And as we put additional tasks on, we are in the position where 
we put disincentives.
    For example, on the northern border, there are schedule 
incentives, and if schedules are missed there are penalties for 
missing them. There are also other kinds of tools that we have 
outside of the contract.
    But I would say that the contract as it is structured is 
awkward, and as we get to the point where we have this kind of 
production system that we can start stamping out, we are going 
to need to look at how do we get out from under the structure 
of this contract.
    Mr. Bilirakis. Thank you.
    Mr. Stana, in your testimony you noted the concerns about 
the impact of placing towers and access roads in 
environmentally sensitive locations have caused SBInet 
deployment delays. Has GAO quantified the impact these 
environmental concerns have had on technology deployments 
relative to the other factors that may be slowing this project 
    Mr. Stana. Well, there were three factors that really 
tugged at the pace at which the SBI Block 1 was being fielded. 
The environmental concern was one. There was some confusion 
whether the provisions of the Secure Fence Act applied to the 
SBI program. Turns out it didn't, so they had to go through 
some environmental procedures to place the towers and roads.
    The other two were the fencing, you know, getting money 
reallocated to complete the fencing as much as they could by 
the end of 2008. And the third is is the SBI program just 
wasn't ready for full fielding. They had to re-plan and retest.
    So even if the environmental concerns weren't there, it is 
not to say that, you know, they would have met the 2008 date 
that they originally put out there because there were retest 
and re-plan issues out there.
    We couldn't tell exactly how much each one of those factors 
tugged, but the fact is that the delays persist and it is not 
only due to environmental issues. There were other testing 
issues and the appropriateness and the readiness of technology 
to be fielded issues that were still there.
    Mr. Bilirakis. All right, thank you very much.
    Thanks, Madam Chair.
    Ms. Sanchez. The Chair recognizes Mr. Thompson for a 
    Mr. Thompson. Thank you.
    Mr. Borkowski, you said the contract was awkward. For the 
committee's information, who developed the contract?

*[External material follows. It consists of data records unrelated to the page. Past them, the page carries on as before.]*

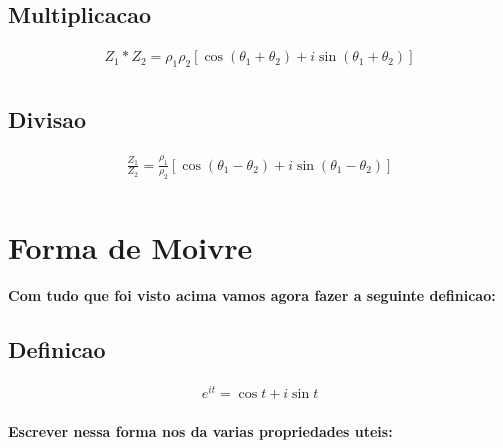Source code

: \documentclass[12pt,twoside, a4paper, twocolumn]{article}
\begin{document}
\subsection{Multiplicacao}
\begin{equation}
    \begin{aligned}
        Z_1 * Z_2 = \rho_1 \rho_2  \left[\cos(\theta_1+\theta_2) + i  \sin(\theta_1+\theta_2)\right] \\
    \end{aligned}
\end{equation}

\subsection{Divisao}
\begin{equation}
    \begin{aligned}
        \frac{Z_1}{Z_2} = \frac{\rho_1}{\rho_2}   \left[\cos(\theta_1-\theta_2) + i  \sin(\theta_1-\theta_2)\right] \\
    \end{aligned}
\end{equation}

\section{Forma de Moivre}
\paragraph{Com tudo que foi visto acima vamos agora fazer a seguinte definicao:}
\subsection{Definicao}
\begin{equation}
    \begin{aligned}
        e^{it} = \cos{t} + i \sin{t}
    \end{aligned}
\end{equation}
\paragraph{Escrever nessa forma nos da varias propriedades uteis:}
\end{document}
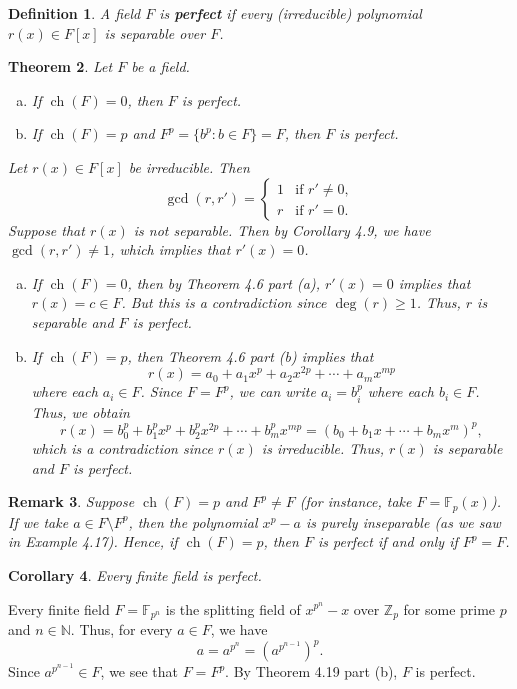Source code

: \documentclass[10pt]{article}
\makeatletter
\newcommand{\N}{\mathbb{N}}
\newcommand{\Z}{\mathbb{Z}}
\newcommand{\F}{\mathbb{F}}
\DeclareMathOperator{\ch}{ch}
\theoremstyle{newstyle}
\newtheorem{thm}{Theorem}[section]
\newtheorem{cor}[thm]{Corollary}
\newtheorem{remark}[thm]{Remark}
\newtheorem{defn}[thm]{Definition}
\newenvironment{pf}[1][\proofname]{\par
  \pushQED{\qed}%
  \normalfont \topsep0\p@\relax
  \trivlist
  \item[\hskip\labelsep\scshape
  #1\@addpunct{.}]\ignorespaces
}{%
  \popQED\endtrivlist\@endpefalse
}
\makeatother
\begin{document}
\begin{defn}
A field $F$ is {\bf perfect} if every (irreducible) polynomial $r(x) \in F[x]$ 
is separable over $F$. 
\end{defn}

\begin{thm}
Let $F$ be a field.
\begin{enumerate}[(a)]
    \item If $\ch(F) = 0$, then $F$ is perfect. 
    \item If $\ch(F) = p$ and $F^p = \{b^p : b \in F\} = F$, then $F$ is perfect. 
\end{enumerate}
\begin{pf}
Let $r(x) \in F[x]$ be irreducible. Then 
\[ \gcd(r, r') = \begin{cases} 1 & \text{if } r' \neq 0, \\ r & \text{if } r' = 0. \end{cases} \]
Suppose that $r(x)$ is not separable. Then by Corollary 4.9, we have $\gcd(r, r') \neq 1$, 
which implies that $r'(x) = 0$. 
\begin{enumerate}[(a)]
    \item If $\ch(F) = 0$, then by Theorem 4.6 part (a), $r'(x) = 0$ implies that 
    $r(x) = c \in F$. But this is a contradiction since $\deg(r) \geq 1$. Thus, 
    $r$ is separable and $F$ is perfect. 
    \item If $\ch(F) = p$, then Theorem 4.6 part (b) implies that 
    \[ r(x) = a_0 + a_1x^p + a_2x^{2p} + \cdots + a_m x^{mp} \]
    where each $a_i \in F$. Since $F = F^p$, we can write $a_i = b_i^p$ where each 
    $b_i \in F$. Thus, we obtain 
    \[ r(x) = b_0^p + b_1^p x^p + b_2^p x^{2p} + \cdots + b_m^p x^{mp} = 
    (b_0 + b_1x + \cdots + b_mx^m)^p, \]
    which is a contradiction since $r(x)$ is irreducible. Thus, $r(x)$ is 
    separable and $F$ is perfect. \qedhere 
\end{enumerate}
\end{pf}
\end{thm}

\begin{remark}
Suppose $\ch(F) = p$ and $F^p \neq F$ (for instance, take $F = \F_p(x)$). If we take 
$a \in F \setminus F^p$, then the polynomial $x^p - a$ is purely inseparable 
(as we saw in Example 4.17). Hence, if $\ch(F) = p$, then $F$ is perfect if and only if $F^p = F$. 
\end{remark}

\begin{cor}
Every finite field is perfect.
\end{cor}
\begin{pf}
Every finite field $F = \F_{p^n}$ is the splitting field of $x^{p^n} - x$ over $\Z_p$ for some 
prime $p$ and $n \in \N$. Thus, for every $a \in F$, we have 
\[ a = a^{p^n} = (a^{p^{n-1}})^p. \]
Since $a^{p^{n-1}} \in F$, we see that $F = F^p$. By Theorem 4.19 part (b), $F$ is perfect. 
\end{pf}
\end{document}
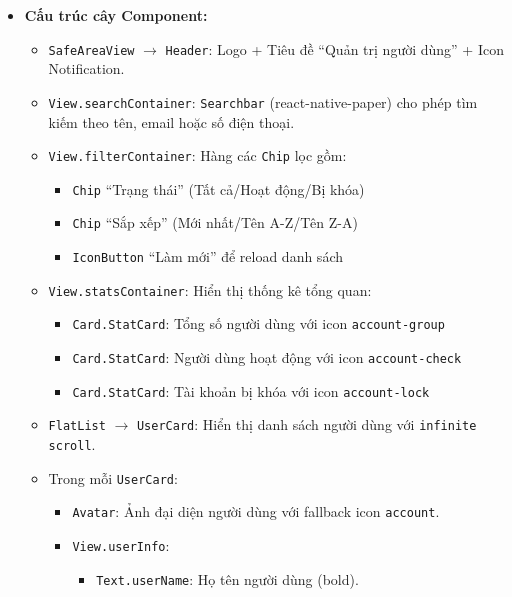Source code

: \begin{itemize}
    \item \textbf{Cấu trúc cây Component:}
        \begin{itemize}
            \item \texttt{SafeAreaView} $\rightarrow$ \texttt{Header}: Logo + Tiêu đề ``Quản trị người dùng'' + Icon Notification.
            \item \texttt{View.searchContainer}: \texttt{Searchbar} (react-native-paper) cho phép tìm kiếm theo tên, email hoặc số điện thoại.
            \item \texttt{View.filterContainer}: Hàng các \texttt{Chip} lọc gồm:
                \begin{itemize}
                    \item \texttt{Chip} ``Trạng thái'' (Tất cả/Hoạt động/Bị khóa)
                    \item \texttt{Chip} ``Sắp xếp'' (Mới nhất/Tên A-Z/Tên Z-A)
                    \item \texttt{IconButton} ``Làm mới'' để reload danh sách
                \end{itemize}
            \item \texttt{View.statsContainer}: Hiển thị thống kê tổng quan:
                \begin{itemize}
                    \item \texttt{Card.StatCard}: Tổng số người dùng với icon \texttt{account-group}
                    \item \texttt{Card.StatCard}: Người dùng hoạt động với icon \texttt{account-check}
                    \item \texttt{Card.StatCard}: Tài khoản bị khóa với icon \texttt{account-lock}
                \end{itemize}
            \item \texttt{FlatList} $\rightarrow$ \texttt{UserCard}: Hiển thị danh sách người dùng với \texttt{infinite scroll}.
            \item Trong mỗi \texttt{UserCard}:
                \begin{itemize}
                    \item \texttt{Avatar}: Ảnh đại diện người dùng với fallback icon \texttt{account}.
                    \item \texttt{View.userInfo}:
                        \begin{itemize}
                            \item \texttt{Text.userName}: Họ tên người dùng (bold).

\end{itemize}
\end{itemize}
\end{itemize}
\end{itemize}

    Mr. Borkowski. Ultimately we are responsible for that 
contract so we developed it, and we are responsible for its 
    Mr. Thompson. So I would assume that because we now know it 
was an awkward contract, we won't enter into any more awkward 
    Mr. Borkowski. I can't promise that. I hope that we learn 
our lessons from these kinds of experiences. I have the 
contract I have, and I have to make the most of it until I am 
in a position, a reasonable time position to fix it, but----
    Mr. Thompson. Maybe I need to ask the Chief.
    Ms. Sanchez. The Chief, I don't think, had anything to do 
with the contract because he wasn't--weren't you not allowed to 
even suggest deployment or----
    Chief Aguilar. At the beginning we were not involved in the 
contract, and it would actually be a CBP responsibility over 
all as to how the contract is actually designed, sir. And I 
would agree with Mr. Borkowski that at the most opportune time 
we will look for a realignment, if you will, where it can be 
done because I agree with Mr. Borkowski. It is an awkward way 
of doing business.
    Ms. Sanchez. So let me ask you something because I am told 
that it is a possibility you may be doing add-on or you may be 
extending in the very near future. Does that mean the extension 
or the add-ons are going to be all awkward also?
    Mr. Borkowski. The extension of the contract is done and 
the contract itself has what are called task orders, which are 
essentially subcontracts. And that is what makes it awkward 
because the elements of each of these task orders are really 
connected, but they look like they are independent contracts 
and that is the awkward part.
    Now, the way that we are managing that now is we have 
imposed requirements on the contractor to connect those so we 
can work around it. And certainly, though, in the future to the 
degree that I am in control of the design of the contract, we 
would not do this in the future, but it is what we have.
    Ms. Sanchez. I believe, Mr. Souder, I will recognize you. 
You had a comment also.
    Mr. Souder. Yes, and I think it is important that Mr. 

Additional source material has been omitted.